First, most public NASA documents are formal research publications and, while I still have to perform the analysis, I don’t expect that these technical papers, presentations, etc. will have many instances of “he” or “she”. In fact, coming from a large physics collaboration, I wouldn’t be surprised if the NASA publication review process explicitly removed these pronouns in favor of “they” or disallowed them altogether (and I think the same can be said for references to those in NASA leadership positions - they simply wouldn’t be included in a research publication).

Second, among the dozen non-research documents that I scanned by eye (press releases, official policies, etc), I never found “he” or “she” but instead saw “they” - I assume because these releases discuss goals, projects, etc that don’t necessarily align with a given leader’s tenure and so using a gendered pronoun may imply that the position can only be held by one gender.

In other words, NASA is a federal agency - if they picked a policy to use “they” everywhere, to do otherwise would be a mistake that everyone would point out and they would revise accordingly, making any counts of “he” or “she” a count of “mistakes made” and unsuited for quantifying leadership diversity.

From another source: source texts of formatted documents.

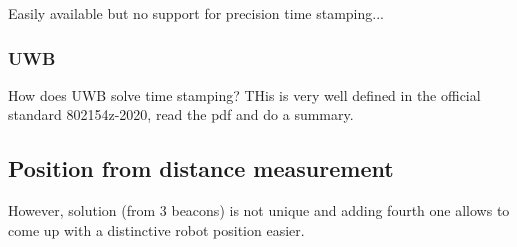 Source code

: Easily available but no support for precision time stamping...

\subsubsection{UWB}

How does UWB solve time stamping? THis is very well defined in the official standard 802154z-2020, read the pdf and do a summary.

\subsection{Position from distance measurement}

However, solution (from 3 beacons) is not unique and adding fourth one allows to come up with a distinctive robot position easier.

This doesn’t mean the project is DOA though.


A different proposal

If I learned anything from academia, it’s that publications are the “currency”. Thus, a good question that is more likely to be answerable is how different genders are represented in NASA research publications. Does the percent of publications with women in the author list match the percent of women researchers at NASA? How often do women appear as the first author (assuming NASA doesn’t require alphabetical sorting of authors…)? If women are over-represented in publications (relative to the percent of NASA researchers that are women), is that leading to an increase in leadership positions held? Does it have any impact on how the next generation views women at NASA? In other words, I can’t imagine children are reading these papers so does it even matter for the sake of increasing diversity? [1]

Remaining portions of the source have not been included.